Omotesandō Adventure is the first Japanese adventure game. It was made during a period in the early 1980s when Japanese magazines began publishing articles about adventure games developed outside of Japan. The game was included in an issue of Monthly ASCII that was first published in March 1982 and later made available as a physical release. A sequel, Minami Aoyama Adventure, was released the following year.

Game journalist Koji Fukuyama described the release of Omotesandō Adventure as being a turning point in the history of Japanese adventure games. In the latter half of 1982, other Japanese magazines began to feature adventure games that would slowly spread throughout Japan. Academic Yuhsuke Koyama said that while role-playing and adventure games would only become commonplace in Japan after later games were released commercially on home consoles such as the Family Computer.

==Gameplay==

Gameplay in Omotesandō Adventure is in English and has user enter prompts for action and moving in different locations in the game.

Omotesandō Adventure features white text against a black background. It is a text adventure game which is played by typing text on a keyboard. It requires players to type in English while allowing shortcuts for some commands, such as "N" for "North" and "D" for "Down". Other commands are done by combining verbs and nouns as text in English, such as "Open Door".

In Omotesandō Adventure, the player is an editor at a struggling microcomputer magazine. They set off to infiltrate the headquarters of the now-dominant Monthly ASCII magazine and carry out sabotage to bring it down. Along the way, the player reaches obstacles to overcome, such as the elevator being out of service in the building, which requires the player to take the stairs.

==Background and development==

The launch of the personal computer (PC) industry was in 1978 in Japan, about a year after the Apple II was released in the United States. Academic Yuhsuke Koyama wrote in his book History of the Japanese Video Game Industry that the Japanese PC game market did not begin in tandem with its American counterpart. Most games imported from the United States to Japan were action games. In contrast, other PC-based genres such as adventure games and role-playing video games (RPGs) arrived only after their American release.

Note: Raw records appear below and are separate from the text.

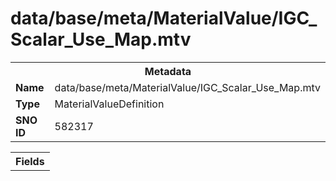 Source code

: <h1>data/base/meta/MaterialValue/IGC_Scalar_Use_Map.mtv</h1><table><tr><th colspan="100%">Metadata</th></tr><tr><td><b>Name</b></td><td>data/base/meta/MaterialValue/IGC_Scalar_Use_Map.mtv</td></tr><tr><td><b>Type</b></td><td>MaterialValueDefinition</td></tr><tr><td><b>SNO ID</b></td><td>582317</td></tr></table>

<table><tr><th colspan="100%">Fields</th></tr></table>

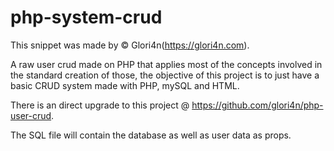 # php-system-crud

This snippet was made by © Glori4n(https://glori4n.com).

A raw user crud made on PHP that applies most of the concepts involved in the standard creation of those, the objective of this project is to just have a basic CRUD system made with PHP, mySQL and HTML.

There is an direct upgrade to this project @ https://github.com/glori4n/php-user-crud.

The SQL file will contain the database as well as user data as props.
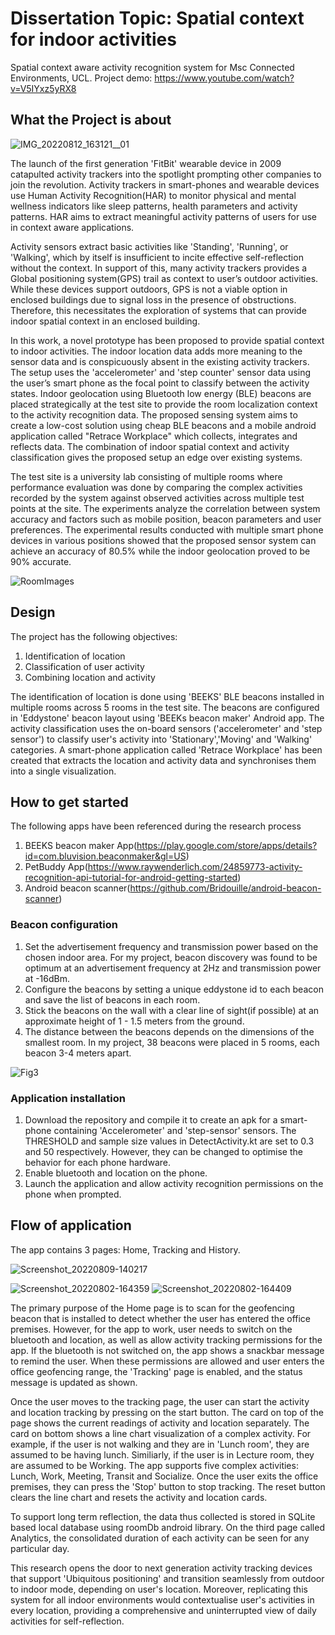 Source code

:# Dissertation Topic: Spatial context for indoor activities
Spatial context aware activity recognition system for Msc Connected Environments, UCL.
Project demo: https://www.youtube.com/watch?v=V5IYxz5yRX8

## What the Project is about
![IMG_20220812_163121__01](https://user-images.githubusercontent.com/91799774/184658367-d247d0f9-7877-4171-9e5d-b9ad0b83ddd2.jpg)

The launch of the first generation 'FitBit' wearable device in 2009 catapulted activity trackers into the spotlight prompting other companies to join the revolution. Activity trackers in smart-phones and wearable devices use Human Activity Recognition(HAR) to monitor physical and mental wellness indicators like sleep patterns, health parameters and activity patterns. HAR aims to extract meaningful activity patterns of users for use in context aware applications.  

Activity sensors extract basic activities like 'Standing', 'Running', or 'Walking', which by itself is insufficient to incite effective self-reflection without the context. In support of this, many activity trackers provides a Global positioning system(GPS) trail as context to user’s outdoor activities. While these devices support outdoors, GPS is not a viable option in enclosed buildings due to signal loss in the presence of obstructions. Therefore, this necessitates the exploration of systems that can provide indoor spatial context in an enclosed building.

In this work, a novel prototype has been proposed to provide spatial context to indoor activities. The indoor location data adds more meaning to the sensor data and is conspicuously absent in the existing activity trackers. The setup uses the 'accelerometer' and 'step counter' sensor data using the user’s smart phone as the focal point to classify between the activity states. Indoor geolocation using Bluetooth low energy (BLE) beacons are placed strategically at the test site to provide the room localization context to the activity recognition data. The proposed sensing system aims to create a low-cost solution using cheap BLE beacons and a mobile android application called "Retrace Workplace" which collects, integrates and reflects data. The combination of indoor spatial context and activity classification gives the proposed setup an edge over existing systems.

The test site is a university lab consisting of multiple rooms where performance evaluation was done by comparing the complex activities recorded by the system against observed activities across multiple test points at the site. The experiments analyze the correlation between system accuracy and factors such as mobile position, beacon parameters and user preferences. The experimental results conducted with multiple smart phone devices in various positions showed that the proposed sensor system can achieve an accuracy of 80.5% while the indoor geolocation proved to be 90% accurate. 

![RoomImages](https://user-images.githubusercontent.com/91799774/184658491-e2590320-e609-44b5-9c75-f59eff08ca27.jpg)

## Design

The project has the following objectives: 
1. Identification of location
2. Classification of user activity
3. Combining location and activity

The identification of location is done using 'BEEKS' BLE beacons installed in multiple rooms across 5 rooms in the test site. The beacons are configured in 'Eddystone' beacon layout using 'BEEKs beacon maker' Android app. The activity classification uses the on-board sensors ('accelerometer' and 'step sensor') to classify user's activity into 'Stationary','Moving' and 'Walking' categories. A smart-phone application called 'Retrace Workplace' has been created that extracts the location and activity data and synchronises them into a single visualization.


## How to get started

The following apps have been referenced during the research process
1. BEEKS beacon maker App(https://play.google.com/store/apps/details?id=com.bluvision.beaconmaker&gl=US)
2. PetBuddy App(https://www.raywenderlich.com/24859773-activity-recognition-api-tutorial-for-android-getting-started)
3. Android beacon scanner(https://github.com/Bridouille/android-beacon-scanner)

### Beacon configuration
1. Set the advertisement frequency and transmission power based on the chosen indoor area. For my project, beacon discovery was found to be optimum at an advertisement frequency at 2Hz and transmission power at -16dBm. 
2. Configure the beacons by setting a unique eddystone id to each beacon and save the list of beacons in each room. 
3. Stick the beacons on the wall with a clear line of sight(if possible) at an approximate height of 1 - 1.5 meters from the ground.
4. The distance between the beacons depends on the dimensions of the smallest room. In my project, 38 beacons were placed in 5 rooms, each beacon 3-4 meters apart.

![Fig3](https://user-images.githubusercontent.com/91799774/184658200-1e91d0a6-956a-4807-a3ac-41c6e8cf7147.jpg)

### Application installation
1. Download the repository and compile it to create an apk for a smart-phone containing 'Accelerometer' and 'step-sensor' sensors. 
The THRESHOLD and sample size values in DetectActivity.kt are set to 0.3 and 50 respectively. However, they can be changed to optimise the behavior for each phone hardware.
2. Enable bluetooth and location on the phone.
2. Launch the application and allow activity recognition permissions on the phone when prompted.

## Flow of application
The app contains 3 pages: Home, Tracking and History.

![Screenshot_20220809-140217](https://user-images.githubusercontent.com/91799774/184658932-33927250-1ed6-4ae4-b078-1a0b4db5c890.png)

![Screenshot_20220802-164359](https://user-images.githubusercontent.com/91799774/184658784-702b210d-ec9a-4c1c-a4f1-05b3608bd3c4.jpg)
![Screenshot_20220802-164409](https://user-images.githubusercontent.com/91799774/184658885-d8d81628-1082-4d97-b362-10e884c01b02.jpg)

The primary purpose of the Home page is to scan for the geofencing beacon that is installed to detect whether the user has entered the office premises.
However, for the app to work, user needs to switch on the bluetooth and location, as well as allow activity tracking permissions for the app. 
If the bluetooth is not switched on, the app shows a snackbar message to remind the user. When these permissions are allowed and user enters the office geofencing range, the 'Tracking' page is enabled, and the status message is updated as shown. 

Once the user moves to the tracking page, the user can start the activity and location tracking by pressing on the start button. The card on top of the page shows the current readings of activity and location separately. The card on bottom shows a line chart visualization of a complex activity. 
For example, if the user is not walking and they are in 'Lunch room', they are assumed to be having lunch. Similiarly, if the user is in Lecture room, they are assumed to be Working. The app supports five complex activities: Lunch, Work, Meeting, Transit and Socialize. Once the user exits the office premises, they can press the 'Stop' button to stop tracking. The reset button clears the line chart and resets the activity and location cards.

To support long term reflection, the data thus collected is stored in SQLite based local database using roomDb android library. On the third page called Analytics, the consolidated duration of each activity can be seen for any particular day. 

This research opens the door to next generation activity tracking devices that support 'Ubiquitous positioning' and transition seamlessly from outdoor to indoor mode, depending on user's location. Moreover, replicating this system for all indoor environments would contextualise user's activities in every location, providing a comprehensive and uninterrupted view of daily activities for self-reflection.
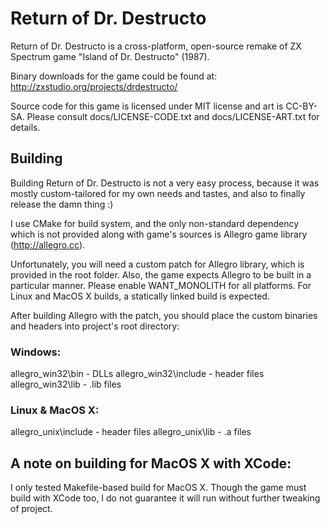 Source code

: # Return of Dr. Destructo

Return of Dr. Destructo is a cross-platform, open-source remake of ZX Spectrum game "Island of Dr. Destructo" (1987).

Binary downloads for the game could be found at: http://zxstudio.org/projects/drdestructo/

Source code for this game is licensed under MIT license and art is CC-BY-SA. Please consult docs/LICENSE-CODE.txt and docs/LICENSE-ART.txt for details.

## Building

Building Return of Dr. Destructo is not a very easy process, because it was mostly custom-tailored for my own needs and tastes, and also to finally release the damn thing :)

I use CMake for build system, and the only non-standard dependency which is not provided along with game's sources is Allegro game library (http://allegro.cc).

Unfortunately, you will need a custom patch for Allegro library, which is provided in the root folder. Also, the game expects Allegro to be built in a particular manner. Please enable WANT_MONOLITH for all platforms. For Linux and MacOS X builds, a statically linked build is expected.

After building Allegro with the patch, you should place the custom binaries and headers into project's root directory:

### Windows:

allegro_win32\bin - DLLs
allegro_win32\include - header files
allegro_win32\lib - .lib files

### Linux & MacOS X:

allegro_unix\include - header files
allegro_unix\lib - .a files

## A note on building for MacOS X with XCode:

I only tested Makefile-based build for MacOS X. Though the game must build with XCode too, I do not guarantee it will run without further tweaking of project.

Between 1981 and 1982, culture magazines like Hot-Dog Press and Popeye first introduced imported adventure games to Japan. They were featured briefly in articles about popular games in the United States, with brief descriptions of their adventure games. Other magazines followed, which included the "Ah!Ski" section in the April 1982 issue of Monthly ASCII which was published in March 1982. This magazine included Omotesandō Adventure was released as a supplement.

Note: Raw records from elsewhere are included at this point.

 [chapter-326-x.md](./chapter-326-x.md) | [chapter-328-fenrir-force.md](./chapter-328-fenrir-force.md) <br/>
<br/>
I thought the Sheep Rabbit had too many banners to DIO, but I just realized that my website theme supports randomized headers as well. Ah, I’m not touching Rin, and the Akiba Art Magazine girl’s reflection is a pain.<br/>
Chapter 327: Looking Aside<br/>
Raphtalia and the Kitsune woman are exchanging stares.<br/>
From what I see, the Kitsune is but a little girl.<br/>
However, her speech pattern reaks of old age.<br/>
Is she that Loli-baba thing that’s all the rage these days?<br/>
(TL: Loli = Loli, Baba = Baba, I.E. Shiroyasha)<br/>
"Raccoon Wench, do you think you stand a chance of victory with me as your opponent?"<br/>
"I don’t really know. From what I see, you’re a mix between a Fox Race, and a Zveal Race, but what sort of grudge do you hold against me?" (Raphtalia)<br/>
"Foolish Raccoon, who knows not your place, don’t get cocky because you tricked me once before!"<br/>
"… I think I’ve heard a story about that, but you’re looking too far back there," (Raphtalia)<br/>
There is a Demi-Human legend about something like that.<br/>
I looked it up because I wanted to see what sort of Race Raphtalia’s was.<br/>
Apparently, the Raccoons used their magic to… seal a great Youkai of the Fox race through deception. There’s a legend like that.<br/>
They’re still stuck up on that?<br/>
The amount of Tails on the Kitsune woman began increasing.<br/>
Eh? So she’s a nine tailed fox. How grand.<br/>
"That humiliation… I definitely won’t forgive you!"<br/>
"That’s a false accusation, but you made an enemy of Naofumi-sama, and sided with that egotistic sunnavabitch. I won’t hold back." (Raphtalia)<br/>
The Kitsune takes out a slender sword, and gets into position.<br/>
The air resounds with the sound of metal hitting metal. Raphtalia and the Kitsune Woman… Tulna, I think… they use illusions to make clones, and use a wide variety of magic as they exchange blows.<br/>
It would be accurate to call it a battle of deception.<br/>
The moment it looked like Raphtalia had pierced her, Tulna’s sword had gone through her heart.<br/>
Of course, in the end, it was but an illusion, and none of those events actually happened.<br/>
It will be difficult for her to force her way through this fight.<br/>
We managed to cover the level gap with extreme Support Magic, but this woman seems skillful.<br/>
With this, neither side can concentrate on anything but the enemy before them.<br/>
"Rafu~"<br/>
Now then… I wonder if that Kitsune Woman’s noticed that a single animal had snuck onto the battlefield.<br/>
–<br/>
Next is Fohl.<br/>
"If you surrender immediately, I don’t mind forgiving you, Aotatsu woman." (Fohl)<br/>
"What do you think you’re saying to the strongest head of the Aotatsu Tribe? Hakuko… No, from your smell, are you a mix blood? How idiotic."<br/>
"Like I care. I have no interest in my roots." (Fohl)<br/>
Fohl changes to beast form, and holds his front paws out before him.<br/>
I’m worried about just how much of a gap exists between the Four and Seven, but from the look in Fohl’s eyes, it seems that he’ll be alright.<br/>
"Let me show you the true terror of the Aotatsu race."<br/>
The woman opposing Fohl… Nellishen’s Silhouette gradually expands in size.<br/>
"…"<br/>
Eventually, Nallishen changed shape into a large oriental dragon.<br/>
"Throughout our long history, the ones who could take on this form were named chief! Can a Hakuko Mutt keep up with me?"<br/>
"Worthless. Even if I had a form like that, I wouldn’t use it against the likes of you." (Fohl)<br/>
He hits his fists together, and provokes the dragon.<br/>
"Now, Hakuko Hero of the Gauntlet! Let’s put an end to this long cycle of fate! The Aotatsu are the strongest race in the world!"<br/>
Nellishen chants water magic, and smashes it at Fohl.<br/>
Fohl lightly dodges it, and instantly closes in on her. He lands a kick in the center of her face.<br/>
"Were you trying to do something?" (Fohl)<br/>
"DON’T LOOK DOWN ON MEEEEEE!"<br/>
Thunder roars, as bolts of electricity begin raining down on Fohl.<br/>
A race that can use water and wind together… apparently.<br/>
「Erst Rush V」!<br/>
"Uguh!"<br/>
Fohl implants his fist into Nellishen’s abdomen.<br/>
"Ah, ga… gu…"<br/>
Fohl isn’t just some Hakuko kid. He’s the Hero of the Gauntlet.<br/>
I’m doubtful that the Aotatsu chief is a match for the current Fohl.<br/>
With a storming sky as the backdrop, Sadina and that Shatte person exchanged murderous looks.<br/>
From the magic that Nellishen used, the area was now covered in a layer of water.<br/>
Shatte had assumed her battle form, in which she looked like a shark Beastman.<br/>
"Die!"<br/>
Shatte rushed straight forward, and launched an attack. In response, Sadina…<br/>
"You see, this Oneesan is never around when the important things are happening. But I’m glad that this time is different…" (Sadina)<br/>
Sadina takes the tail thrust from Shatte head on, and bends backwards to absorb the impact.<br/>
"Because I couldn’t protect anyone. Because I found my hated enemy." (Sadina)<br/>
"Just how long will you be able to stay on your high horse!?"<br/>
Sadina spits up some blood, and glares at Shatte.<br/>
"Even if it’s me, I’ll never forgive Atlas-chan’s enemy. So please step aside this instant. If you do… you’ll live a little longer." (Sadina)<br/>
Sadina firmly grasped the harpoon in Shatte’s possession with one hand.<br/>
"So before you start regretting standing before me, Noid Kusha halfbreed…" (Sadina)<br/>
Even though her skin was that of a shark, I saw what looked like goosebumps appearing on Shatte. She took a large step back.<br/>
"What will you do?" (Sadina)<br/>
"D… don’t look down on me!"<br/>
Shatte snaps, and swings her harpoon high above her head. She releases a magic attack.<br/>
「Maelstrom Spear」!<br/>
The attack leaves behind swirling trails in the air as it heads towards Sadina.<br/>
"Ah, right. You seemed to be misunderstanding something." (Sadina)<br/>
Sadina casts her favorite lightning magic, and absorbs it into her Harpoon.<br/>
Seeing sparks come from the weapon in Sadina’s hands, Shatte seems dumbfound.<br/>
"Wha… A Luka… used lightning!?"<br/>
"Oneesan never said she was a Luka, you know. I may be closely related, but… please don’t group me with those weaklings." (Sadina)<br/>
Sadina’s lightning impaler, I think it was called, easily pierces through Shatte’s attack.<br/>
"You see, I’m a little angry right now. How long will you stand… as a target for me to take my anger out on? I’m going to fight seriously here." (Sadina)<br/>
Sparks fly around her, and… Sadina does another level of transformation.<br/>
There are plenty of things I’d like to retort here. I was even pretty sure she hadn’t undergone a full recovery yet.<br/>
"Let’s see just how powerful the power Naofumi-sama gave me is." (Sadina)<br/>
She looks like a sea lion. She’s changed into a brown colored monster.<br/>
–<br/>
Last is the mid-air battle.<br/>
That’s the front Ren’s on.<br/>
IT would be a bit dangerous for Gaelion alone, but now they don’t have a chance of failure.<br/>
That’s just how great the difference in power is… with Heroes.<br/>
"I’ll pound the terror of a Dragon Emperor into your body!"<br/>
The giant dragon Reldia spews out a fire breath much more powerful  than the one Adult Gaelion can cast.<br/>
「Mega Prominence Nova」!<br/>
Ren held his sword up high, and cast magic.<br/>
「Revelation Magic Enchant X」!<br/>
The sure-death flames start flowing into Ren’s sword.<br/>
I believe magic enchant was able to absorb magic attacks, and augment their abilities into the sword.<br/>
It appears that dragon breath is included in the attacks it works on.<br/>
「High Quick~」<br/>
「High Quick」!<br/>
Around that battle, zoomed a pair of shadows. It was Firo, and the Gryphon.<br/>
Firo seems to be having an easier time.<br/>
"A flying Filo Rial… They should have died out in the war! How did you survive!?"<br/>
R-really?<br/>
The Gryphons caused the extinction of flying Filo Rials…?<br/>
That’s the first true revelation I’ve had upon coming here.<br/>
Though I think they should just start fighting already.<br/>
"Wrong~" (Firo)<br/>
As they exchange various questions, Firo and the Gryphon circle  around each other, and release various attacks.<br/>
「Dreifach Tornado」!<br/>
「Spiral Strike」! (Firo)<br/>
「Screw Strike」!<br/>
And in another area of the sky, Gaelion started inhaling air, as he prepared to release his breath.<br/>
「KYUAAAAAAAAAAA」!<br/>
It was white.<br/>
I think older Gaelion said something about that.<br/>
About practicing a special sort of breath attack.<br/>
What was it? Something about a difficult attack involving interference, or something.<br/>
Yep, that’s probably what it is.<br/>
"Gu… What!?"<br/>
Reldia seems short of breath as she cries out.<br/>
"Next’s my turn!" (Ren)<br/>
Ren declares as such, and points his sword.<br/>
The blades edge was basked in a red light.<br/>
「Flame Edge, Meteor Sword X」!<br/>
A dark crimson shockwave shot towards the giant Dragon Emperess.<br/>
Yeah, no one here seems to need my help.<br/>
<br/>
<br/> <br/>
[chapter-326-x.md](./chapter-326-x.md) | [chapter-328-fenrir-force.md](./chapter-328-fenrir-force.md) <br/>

The game was developed in Adven-80, an adventure game development program made by Peter S. Scargill. The title Omotesandō Adventure originates from Omotesandō, the location where the ASCII editorial department was located in 1982.

==Release and reception==
The article on adventure games in ASCII spanned six pages, with four dedicated to the program Omotesandō Adventure in machine code, which had to be manually entered. The magazine also included ways to play the game on the MZ-80K/C and MZ-80B series of MZ-80 computers.

A physical was later made available for release on cassette tape was released for PC-8001 computers.

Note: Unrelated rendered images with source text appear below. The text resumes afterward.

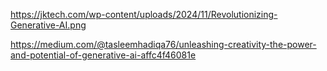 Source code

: https://jktech.com/wp-content/uploads/2024/11/Revolutionizing-Generative-AI.png

https://medium.com/@tasleemhadiqa76/unleashing-creativity-the-power-and-potential-of-generative-ai-affc4f46081e
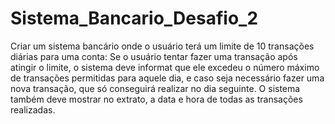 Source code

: ﻿# Sistema_Bancario_Desafio_2

Criar um sistema bancário onde o usuário terá um limite de 10 transações diárias para uma conta:
Se o usuário tentar fazer uma transação após atingir o limite, o sistema deve informat que ele excedeu o número máximo de transações permitidas para aquele dia, e caso seja necessário fazer uma nova transação, que só conseguirá realizar no dia seguinte.
O sistema também deve mostrar no extrato, a data e hora de todas as transações realizadas.
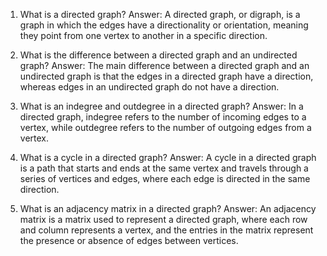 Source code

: 1. What is a directed graph?
Answer: A directed graph, or digraph, is a graph in which the edges have a directionality or orientation, meaning they point from one vertex to another in a specific direction.

2. What is the difference between a directed graph and an undirected graph?
Answer: The main difference between a directed graph and an undirected graph is that the edges in a directed graph have a direction, whereas edges in an undirected graph do not have a direction.

3. What is an indegree and outdegree in a directed graph?
Answer: In a directed graph, indegree refers to the number of incoming edges to a vertex, while outdegree refers to the number of outgoing edges from a vertex.

4. What is a cycle in a directed graph?
Answer: A cycle in a directed graph is a path that starts and ends at the same vertex and travels through a series of vertices and edges, where each edge is directed in the same direction.

5. What is an adjacency matrix in a directed graph?
Answer: An adjacency matrix is a matrix used to represent a directed graph, where each row and column represents a vertex, and the entries in the matrix represent the presence or absence of edges between vertices.
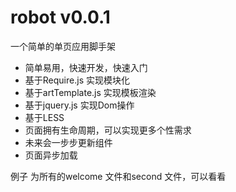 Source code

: # robot v0.0.1
一个简单的单页应用脚手架

* 简单易用，快速开发，快速入门
* 基于Require.js 实现模块化
* 基于artTemplate.js 实现模板渲染
* 基于jquery.js 实现Dom操作
* 基于LESS
* 页面拥有生命周期，可以实现更多个性需求
* 未来会一步步更新组件
* 页面异步加载

例子 为所有的welcome 文件和second 文件，可以看看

A year after the release of Omotesandō Adventure, a sequel titled Minami Aoyama Adventure was released. In this game, the player sneaks into the residence of Gunichiro Nishizaki, the founder of the ASCII Corporation, to also commit another act of sabotage. In contrast to the other game, the sequel features color and a map feature.

In a retrospective of the game in 2004, a writer for ASCII said that many players would give up on Omotesandō Adventure and Minami Aoyama Adventure due to their cryptic nature, which offers no hints on how to progress. They said the game would look like avant-garde art compared to contemporary games of the period that had video and graphics.

==Legacy==
Game journalist Koji Fukuyama described the release of Omotesandō Adventure as being a turning point in the history of Japanese adventure games. In the latter half of 1982, other Japanese magazines began to feature adventure games that would slowly spread throughout Japan.

Koyama added that RPGs and adventure games only became commonplace in Japan after they were released commercially on home consoles such as the Family Computer.